Silicon nanoparticles were prepared by two methods [15,16]. The first method was the electrochemical etching of monocrystal plates of silicon of n-type of conduction in a solution of hydrofluoric acid (HF) and ethanol (C2H5OH). After etching, the samples were dried, and then silicon particles were removed from the plate mechanically (nc-Si(1)). The second method of manufacturing silicon nanoparticles (nc-Si(2)) was the pulse laser ablation of a substrate of monocrystal silicon in organic solvents (C6H5Cl, benzene chloride, and CHCl3, chloroform). For the formation of the structures, the received nanoparticles were immediately added to the P3HT solution. Then, the resulting mixture was applied on the glass substrate containing an ITO layer as one of electrical contacts. The second was the aluminum contact which was sprayed from above onto the P3HT film. The current–voltage characteristics of the samples were measured using Keithley 6487.
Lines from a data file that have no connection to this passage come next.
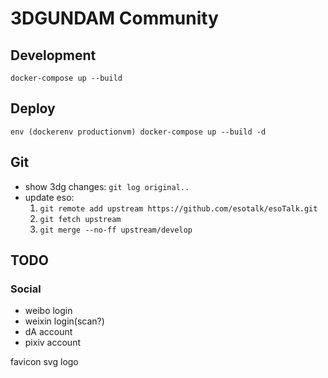 # 3DGUNDAM Community


## Development
```
docker-compose up --build
```


## Deploy
```
env (dockerenv productionvm) docker-compose up --build -d
```


## Git
- show 3dg changes: `git log original..`
- update eso:
  1. `git remote add upstream https://github.com/esotalk/esoTalk.git`
  2. `git fetch upstream`
  3. `git merge --no-ff upstream/develop`


## TODO

### Social
- weibo login
- weixin login(scan?)
- dA account
- pixiv account


favicon
svg logo
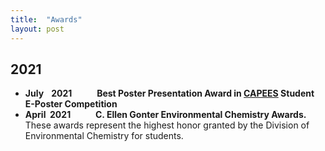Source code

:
 ```yaml
---
title:  "Awards"
layout: post
---
```

## 2021
   - **July&#160;&#8201;&#160; 2021** &#8195; &#8195; **Best Poster Presentation Award in [CAPEES](http://www.capees.org/bylaws.html) Student E-Poster Competition**
   - **April&#160; 2021** &#8195; &#8195; **C. Ellen Gonter Environmental Chemistry Awards.** These awards represent the highest honor granted by the Division of Environmental Chemistry for students.
  
              
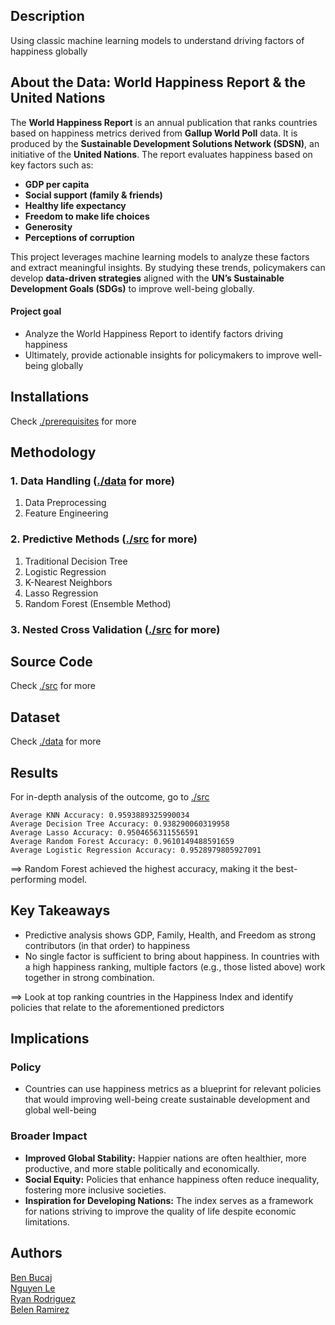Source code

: ## Description
Using classic machine learning models to understand driving factors of happiness globally

## About the Data: World Happiness Report & the United Nations
The **World Happiness Report** is an annual publication that ranks countries based on happiness metrics derived from **Gallup World Poll** data. It is produced by the **Sustainable Development Solutions Network (SDSN)**, an initiative of the **United Nations**. The report evaluates happiness based on key factors such as:
- **GDP per capita**
- **Social support (family & friends)**
- **Healthy life expectancy**
- **Freedom to make life choices**
- **Generosity**
- **Perceptions of corruption**

This project leverages machine learning models to analyze these factors and extract meaningful insights. By studying these trends, policymakers can develop **data-driven strategies** aligned with the **UN’s Sustainable Development Goals (SDGs)** to improve well-being globally.

#### Project goal
<ul>
  <li>Analyze the World Happiness Report to identify factors driving happiness</li>
  <li>Ultimately, provide actionable insights for policymakers to improve well-being globally</li>
</ul>

## Installations
Check [./prerequisites](https://github.com/FilipLe/World-Happiness/tree/main/prerequisites) for more

## Methodology
### 1. Data Handling ([./data](https://github.com/FilipLe/World-Happiness/tree/main/data) for more)
<ol>
  <li>
    Data Preprocessing
  </li>
  <li>
    Feature Engineering
  </li>
</ol>

### 2. Predictive Methods ([./src](https://github.com/FilipLe/World-Happiness/tree/main/src) for more)
<ol>
  <li>
    Traditional Decision Tree
  </li>
  <li>
    Logistic Regression
  </li>
  <li>
    K-Nearest Neighbors
  </li>
  <li>
    Lasso Regression
  </li>
  <li>
    Random Forest (Ensemble Method)
  </li>  
</ol>

### 3. Nested Cross Validation ([./src](https://github.com/FilipLe/World-Happiness/tree/main/src) for more)

## Source Code
Check [./src](https://github.com/FilipLe/World-Happiness/tree/main/src) for more

## Dataset
Check [./data](https://github.com/FilipLe/World-Happiness/tree/main/data) for more

## Results
For in-depth analysis of the outcome, go to [./src](https://github.com/FilipLe/World-Happiness/tree/main/src) 
```
Average KNN Accuracy: 0.9593889325990034
Average Decision Tree Accuracy: 0.938290060319958
Average Lasso Accuracy: 0.9504656311556591
Average Random Forest Accuracy: 0.9610149488591659
Average Logistic Regression Accuracy: 0.9528979805927091
```
==> Random Forest achieved the highest accuracy, making it the best-performing model.

## Key Takeaways
<ul>
  <li>
    Predictive analysis shows GDP, Family, Health, and Freedom as strong contributors (in that order) to happiness
  </li>
  <li>
    No single factor is sufficient to bring about happiness. In countries with a high happiness ranking, multiple factors (e.g., those listed above) work together in strong combination.
  </li>
</ul>
==> Look at top ranking countries in the Happiness Index and identify policies that relate to the aforementioned predictors

## Implications
### Policy
<ul>
  <li>
    Countries can use happiness metrics as a blueprint for relevant policies that would improving well-being create sustainable development and global well-being
  </li>
</ul>

### Broader Impact
<ul>
  <li>
    <b>Improved Global Stability:</b> Happier nations are often healthier, more productive, and more stable politically and economically.
  </li>
  <li>
    <b>Social Equity:</b> Policies that enhance happiness often reduce inequality, fostering more inclusive societies.
  </li>
  <li>
    <b>Inspiration for Developing Nations:</b> The index serves as a framework for nations striving to improve the quality of life despite economic limitations.
  </li>
</ul>


## Authors
[Ben Bucaj](https://www.linkedin.com/in/ben-bucaj/)
<br>[Nguyen Le](https://www.linkedin.com/in/nguyenle04/)
<br>[Ryan Rodriguez](https://www.linkedin.com/in/ryanrodriguez-/)
<br>[Belen Ramirez](https://www.linkedin.com/in/belenramirezp/)
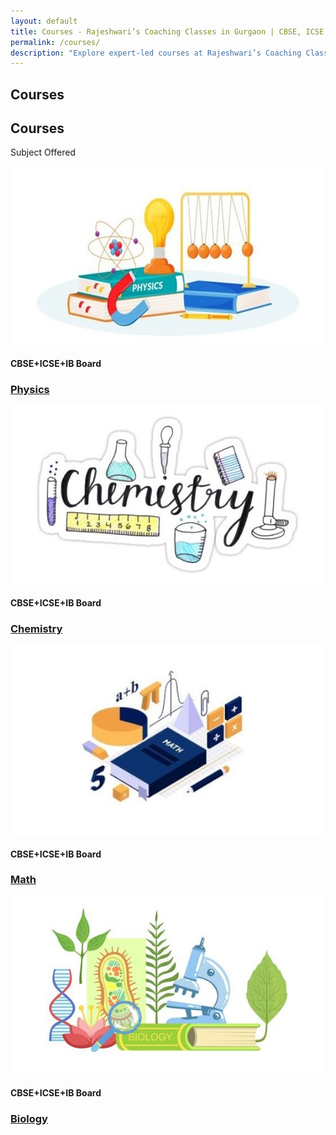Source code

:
 ```yaml
---
layout: default
title: Courses - Rajeshwari’s Coaching Classes in Gurgaon | CBSE, ICSE & IB Tutoring
permalink: /courses/
description: "Explore expert-led courses at Rajeshwari’s Coaching Classes in Gurgaon. Specialized coaching for CBSE, ICSE, and IB students in Physics, Chemistry, Math, and Biology. Boost your academic success with us!"
---
```



 <!-- ======= Breadcrumbs ======= -->
<div class="breadcrumbs">
      <div class="container">
       <p> </p>
        <h2>Courses</h2>
        <p> </p>
      </div>
    </div><!-- End Breadcrumbs -->

<!-- ======= Popular Courses Section ======= -->
 <section id="popular-courses" class="courses">
      <div class="container" >

 <div class="section-title py-4"><h2>Courses</h2><p>Subject Offered</p></div>


<div class="container">
    <div class="row justify-content-center">
        <!-- Physics -->
        <div class="col-lg-3 col-md-6 d-flex  shadow text-center mb-4">
            <div class="course-item">
                <img src="/assets/image/physics.jpg" class="img-fluid" alt="Physics">
                <div class="course-content p-3 text-center">
                    <h4>CBSE+ICSE+IB Board</h4>
                    <h3><a href="courses">Physics</a></h3>
                </div>
            </div>
        </div>
        
<!-- Chemistry -->
<div class="col-lg-3 col-md-6 d-flex  shadow text-center mb-4">
            <div class="course-item">
                <img src="/assets/image/chem.jpg" class="img-fluid" alt="Chemistry">
                <div class="course-content p-3 text-center">
                    <h4>CBSE+ICSE+IB Board</h4>
                    <h3><a href="courses">Chemistry</a></h3>
                </div>
            </div>
        </div>
        
 <!-- Math -->
<div class="col-lg-3 col-md-6  shadow text-center mb-4">
            <div class="course-item">
                <img src="/assets/image/math.jpg" class="img-fluid" alt="Math">
                <div class="course-content p-3 text-center">
                    <h4>CBSE+ICSE+IB Board</h4>
                    <h3><a href="courses">Math</a></h3>
                </div>
            </div>
        </div>
        
<!-- Biology -->
<div class="col-lg-3 col-md-6 d-flex shadow text-center mb-4">
            <div class="course-item">
                <img src="/assets/image/bio.jpg" class="img-fluid" alt="Biology">
                <div class="course-content p-3 text-center">
                    <h4>CBSE+ICSE+IB Board</h4>
                    <h3><a href="courses">Biology</a></h3>
                </div>
            </div>
        </div>
    </div>
</div>





 </div>
   </section><!-- End Popular Courses Section -->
The investigation of structure of the prepared samples was performed using scanning electronic microscopy (using a Carl Zeiss Supra 40-30-87 microscope, Oberkochen, Germany). The features of the internal structure of the polymer and the characteristics of the obtained silicon nanoparticles were determined by means of the Raman technique. For the Raman spectra registration, the Horiba Jobin Yvon HR800 spectrometer was used. A helium–neon laser (λ = 632.8 nm) was the source of light excitation. Raman signal recording was made in a configuration of reflection. A digital camera with a charge-coupled device (CCD) matrix was used as the detector. For the direct detection of separation processes of photoinduced charges in structures of nc-Si/P3HT, EPR spectroscopy was used. Measurements were performed using the Bruker EPR-spectrometer ELEXSYS-500, Rheinstetten, Germany (with a frequency of 9.5 GHz and a sensitivity of 5 × 1010 spin/mT). The EPR spectra simulation was carried out using the EasySpin MATLAB toolbox [17]. Illumination was carried out immediately in the spectrometer cavity by means of a mercury lamp with high pressure (∆λ = 270–900 nanometers, power is 50 W).
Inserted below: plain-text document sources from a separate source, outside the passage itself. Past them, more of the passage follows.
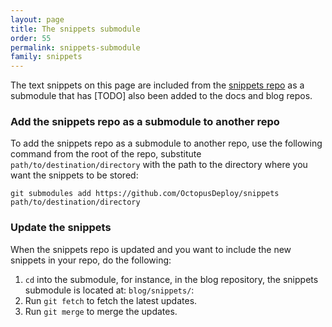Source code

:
 ```yaml
---
layout: page
title: The snippets submodule
order: 55
permalink: snippets-submodule
family: snippets
---
```


The text snippets on this page are included from the [snippets repo](https://github.com/OctopusDeploy/snippets) as a submodule that has [TODO] also been added to the docs and blog repos. 

### Add the snippets repo as a submodule to another repo

To add the snippets repo as a submodule to another repo, use the following command from the root of the repo, substitute `path/to/destination/directory` with the path to the directory where you want the snippets to be stored:

```
git submodules add https://github.com/OctopusDeploy/snippets path/to/destination/directory
```

### Update the snippets 

When the snippets repo is updated and you want to include the new snippets in your repo, do the following:

1. `cd` into the submodule, for instance, in the blog repository, the snippets submodule is located at: `blog/snippets/`:
1. Run `git fetch` to fetch the latest updates.
1. Run `git merge` to merge the updates.
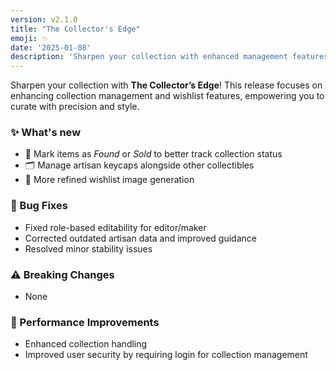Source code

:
 ```yaml
---
version: v2.1.0
title: "The Collector's Edge"
emoji: ✨
date: '2025-01-08'
description: 'Sharpen your collection with enhanced management features, refined wishlist generation, and better control over your artisan and collectible items.'
---
```


<!-- ## v2.1.0 - The Collector's Edge ✨ (2025-01-08) -->

Sharpen your collection with **The Collector’s Edge**! This release focuses on enhancing collection management and wishlist features, empowering you to curate with precision and style.

### ✨ What's new

- 📌 Mark items as _Found_ or _Sold_ to better track collection status
- 🗂️ Manage artisan keycaps alongside other collectibles
- 🎨 More refined wishlist image generation

### 🐛 Bug Fixes

- Fixed role-based editability for editor/maker
- Corrected outdated artisan data and improved guidance
- Resolved minor stability issues

### ⚠️ Breaking Changes

- None

### 🚀 Performance Improvements

- Enhanced collection handling
- Improved user security by requiring login for collection management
3. Results and Discussions

Figure 1 shows an example of the structure of the nc-Si(1)/P3HT. Similar images were observed also for the other samples, nc-Si(2)/P3HT. According to Figure 1, the samples under investigation represent conglomerates of nanoparticles of various sizes (10–104 nm) dissolved in a polymeric matrix.
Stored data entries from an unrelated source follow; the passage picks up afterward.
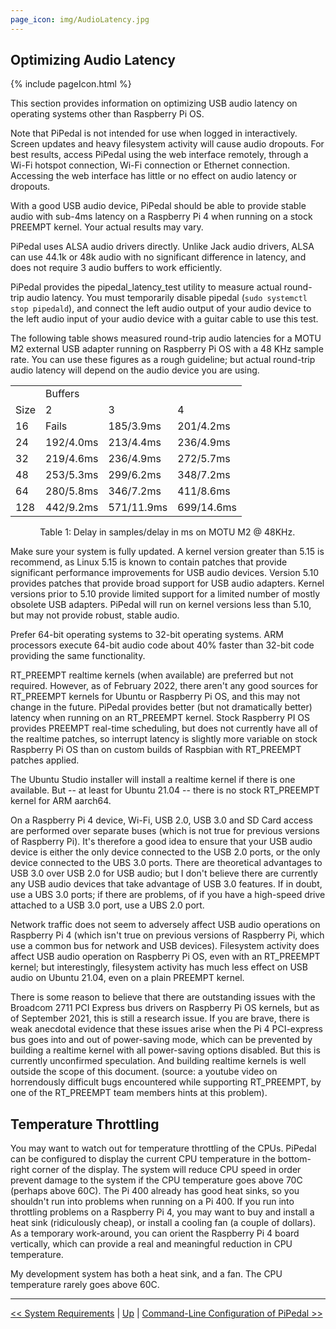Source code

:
 ```yaml
---
page_icon: img/AudioLatency.jpg
---
```

## Optimizing Audio Latency

 {% include pageIcon.html %}

This section provides information on optimizing USB audio latency on operating systems other than Raspberry Pi OS.

Note that PiPedal is not intended for use when logged in interactively. Screen updates and heavy filesystem activity will cause audio dropouts. For best results, access PiPedal using the web interface remotely, through a Wi-Fi hotspot connection, Wi-Fi connection or Ethernet connection. Accessing the web interface has little or no effect on audio latency or dropouts.

With a good USB audio device, PiPedal should be able to provide stable audio with sub-4ms latency on a Raspberry Pi 4 when running on a stock PREEMPT kernel. Your actual results may vary.

PiPedal uses ALSA audio drivers directly. Unlike Jack audio drivers, ALSA can use 44.1k or 48k audio with no significant difference in latency, and
does not require 3 audio buffers to work efficiently.  

PiPedal provides the pipedal_latency_test utility to measure actual round-trip audio latency. You must temporarily disable pipedal (`sudo systemctl stop pipedald`), and connect the left audio output of your audio device to the left audio input of your audio device with a guitar cable to use this test. 

The following table shows measured round-trip audio latencies for a MOTU M2 external USB adapter running on Raspberry Pi OS with a 48 KHz sample rate. You can use these figures as a rough guideline; but actual round-trip audio latency will depend on the audio device you are using.

<table align='center'>
    <tr><td></td><td colspan=3>Buffers</td></tr>
    <tr><td>Size</td><td>2</td><td>3</td><td>4</td></tr>
    <tr><td>16</td><td>Fails</td><td>185/3.9ms</td><td>201/4.2ms</td></tr>
    <tr><td>24</td><td>192/4.0ms</td><td>213/4.4ms</td><td>236/4.9ms</td></tr>
    <tr><td>32</td><td>219/4.6ms</td><td>236/4.9ms</td><td>272/5.7ms</td></tr>
    <tr><td>48</td><td>253/5.3ms</td><td>299/6.2ms</td><td>348/7.2ms</td></tr>
    <tr><td>64</td><td>280/5.8ms</td><td>346/7.2ms</td><td>411/8.6ms</td></tr>
    <tr><td>128</td><td>442/9.2ms</td><td>571/11.9ms</td><td>699/14.6ms</td></tr>
</table>
&nbsp;&nbsp;&nbsp;&nbsp;&nbsp;&nbsp;&nbsp;&nbsp;&nbsp;&nbsp;&nbsp;&nbsp;Table 1: Delay in samples/delay in ms on MOTU M2 @ 48KHz.

Make sure your system is fully updated. A kernel version greater than 5.15 is recommend, as Linux 5.15 is known to contain patches that 
provide significant performance improvements for USB audio devices. Version 5.10 provides patches that provide broad support for 
USB audio adapters. Kernel versions prior to 5.10 provide limited support for a limited number of mostly obsolete USB adapters.
PiPedal will run on kernel versions less than 5.10, but may not provide robust, stable audio.

Prefer 64-bit operating systems to 32-bit operating systems. ARM processors execute 64-bit audio code about 40% faster than 32-bit code providing the same functionality.

RT_PREEMPT realtime kernels (when available) are preferred but not required. However, as of February 2022, there aren't any good sources for RT_PREEMPT kernels for Ubuntu or Raspberry Pi OS, and this may not change in the future. PiPedal provides better (but not dramatically better) latency when running on an RT_PREEMPT kernel. Stock Raspberry PI OS provides PREEMPT real-time scheduling, but does not currently have all of the realtime patches, so interrupt latency is slightly more variable on stock Raspberry Pi OS than on custom builds of Raspbian with RT_PREEMPT patches applied.

The Ubuntu Studio installer will install a realtime kernel if there is one available. But -- at least for Ubuntu 21.04 -- there is no stock RT_PREEMPT kernel for ARM aarch64.

On a Raspberry Pi 4 device, Wi-Fi, USB 2.0, USB 3.0 and SD Card access are performed over separate buses (which is not true for previous versions of Raspberry Pi). It's therefore a good idea to ensure that your USB audio device is either the only device connected to the USB 2.0 ports, or the only device connected to the UBS 3.0 ports. There are theoretical advantages to USB 3.0 over USB 2.0 for USB audio; but I don't believe there are currently any USB audio devices that take advantage of USB 3.0 features. If in doubt, use a UBS 3.0 ports; if there are problems, of if you have a high-speed drive attached to a USB 3.0 port, use a UBS 2.0 port. 

Network traffic does not seem to adversely affect USB audio operations on Raspberry Pi 4 (which isn't true on previous versions of Raspberry Pi, which use a common bus for network and USB devices). Filesystem activity does affect USB audio operation on Raspberry Pi OS, even with an RT_PREEMPT kernel; but interestingly, filesystem activity has much less effect on USB audio on Ubuntu 21.04, even on a plain PREEMPT kernel. 

There is some reason to believe that there are outstanding issues with the Broadcom 2711 PCI Express bus drivers on Raspberry Pi OS kernels, but as of September 2021, this is still a research issue. If you are brave, there is weak anecdotal evidence that these issues arise when the Pi 4 PCI-express bus goes into and out of power-saving mode, which can be prevented by building a realtime kernel with all power-saving options disabled. But this is currently unconfirmed speculation. And building realtime kernels is well outside the scope of this document. (source: a youtube video on horrendously difficult bugs encountered while supporting RT_PREEMPT, by one of the RT_PREEMPT team members hints at this problem).

Temperature Throttling
----------------------

You may want to watch out for temperature throttling of the CPUs. PiPedal can be configured to display the current CPU temperature in the bottom-right corner of the display. The system will reduce CPU speed in order prevent damage to the system if the CPU temperature goes above 70C (perhaps above 60C). The Pi 400 already has good heat sinks, so you shouldn't run into problems when running on a Pi 400. If you run into throttling problems on a Raspberry Pi 4, you may want to buy and install a heat sink (ridiculously cheap), or install a cooling fan (a couple of dollars). As a temporary work-around, you can orient the Raspberry Pi 4 board vertically, which can provide a real and meaningful reduction in CPU temperature.

My development system has both a heat sink, and a fan. The CPU temperature rarely goes above 60C.

--------
[<< System Requirements](ChoosingAUsbAudioAdapter.md)  | [Up](Documentation.md) | [Command-Line Configuration of PiPedal >>](CommandLine.md)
Raman spectra were similar for both types of samples. The Raman spectrum of the nc-Si(2)/P3HT samples is shown in Figure 2. According to the literature data, the peak near 430 and 520 cm−1 in the Raman spectrum corresponds to the C–C deformation mode of the polymer and silicon nanocrystals [11,18], respectively; the peak near 728 cm−1 corresponds to an antisymmetric C–S–C ring skeleton deformation in the thiophene ring of the polymer [19]; and the peak near 1390 and 1450 cm−1 can be assigned to the C–C skeletal stretch mode and the C=C symmetric stretch mode of the polymer, respectively [20,21]. The other less intense peaks observed in the wavenumber range of 570, 850, 1000, 1100, 1150, 1250 and 1525, 1560 cm−1 can be assigned to the C–C rotational mode, C=C deformation mode, C–C stretching mode [21], the C–H bending mode [22], the C–C symmetric stretching mode [23], a combination of the C–C stretching and the C–H stretching mode [21,24,25] and the C = C antisymmetric stretch mode [20,23], respectively. Thus, according to Figure 2, the Raman spectrum consists of lines caused by a polymeric matrix and also a poorly resolved peak, which is characteristic of silicon nanocrystals. The results of a Raman investigation confirmed the data of electronic microscopy, showing that all samples under investigation represent the non-uniform structure of a polymeric matrix with the silicon nanoparticles dissolved in it.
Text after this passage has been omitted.